I know, it's just one of many boondoggles financed by the long suffering taxpayers. But it gets better - check out this heartwarming story:
The study trips organized by the center have helped soften many people's views on immigration from Mexico at a time when North Carolina's Mexican population has surged.

The state's foreign-born population jumped 274 percent in the 1990s, according to the 2000 Census. More recent census estimates indicate that the flow of immigration has continued, with Latinos, including many from Mexico, making up the majority of the state's 480,000 foreign-born residents.
Since this is the Nobs, they can't say a horde of illegal aliens.
In 2000, the center sent Rick Givens, then-chairman of the Chatham County commissioners, and 24 others to Mexico for a week. Only months before the trip, Givens had sent a letter to federal immigration officials asking them to deport undocumented workers in the county.

During the trip, Givens, who is no longer a county commissioner, visited impoverished families whose sons and daughters were working illegally in the United States. When he came back, he expressed regret for the letter and spent his final two years as a county commissioner trying to help immigrants in Chatham County.

"Anyone with a heart couldn't have sat there with those families and then criticized them for trying to get across the border," said Givens, 54, a retired airline pilot who lives in Bear Creek. "If I were in their situation, I'd be in my Bronco crossing the border with my family in a heartbeat."
Terminal "street smarts" shortage alert!
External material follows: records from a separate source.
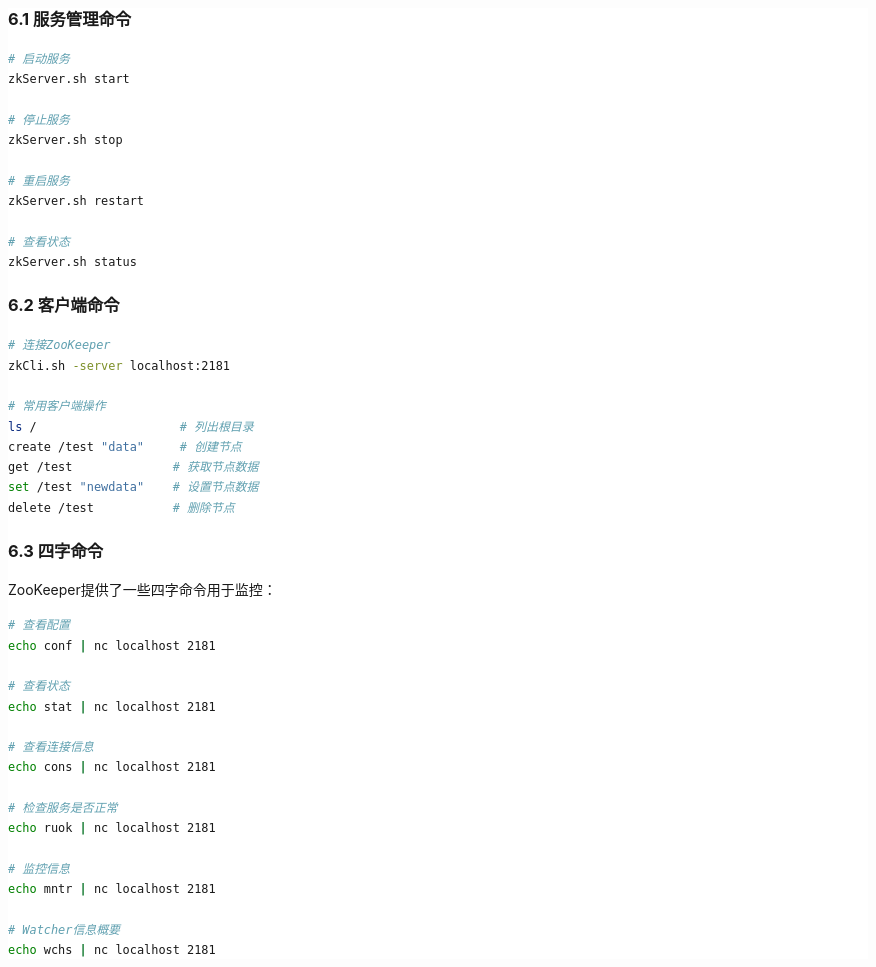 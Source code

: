 ### 6.1 服务管理命令

```bash
# 启动服务
zkServer.sh start

# 停止服务
zkServer.sh stop

# 重启服务
zkServer.sh restart

# 查看状态
zkServer.sh status
```

### 6.2 客户端命令

```bash
# 连接ZooKeeper
zkCli.sh -server localhost:2181

# 常用客户端操作
ls /                    # 列出根目录
create /test "data"     # 创建节点
get /test              # 获取节点数据
set /test "newdata"    # 设置节点数据
delete /test           # 删除节点
```

### 6.3 四字命令

ZooKeeper提供了一些四字命令用于监控：

```bash
# 查看配置
echo conf | nc localhost 2181

# 查看状态
echo stat | nc localhost 2181

# 查看连接信息
echo cons | nc localhost 2181

# 检查服务是否正常
echo ruok | nc localhost 2181

# 监控信息
echo mntr | nc localhost 2181

# Watcher信息概要
echo wchs | nc localhost 2181
```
Did Ricky actually think the illegal aliens in North Carolina were all sitting around the country club pool in Cancun and then suddenly decided to hop in their "Broncos" and check out the hors d'oeuvres up North? Of course they were dirt poor, pal. But the problem is that poverty in Third World countries can't be solved by inviting their residents to move into the spare bedroom in the USA. Or by winking at the ones who arrive illegally.
After returning, Givens said he helped create a program to show Mexican immigrants how to get driver's licenses and car insurance and worked with nonprofits and church groups to improve outreach programs for immigrants.
Thanks a lot. And as always, it's not "immigrants", it's illegal aliens.

And thanks to the Nobs staff for their continuing campaign to sugar coat illegal immigration. I guess they are spiffing up their resumes for when they attempt the big jump to one of the primo liberal mouthpieces.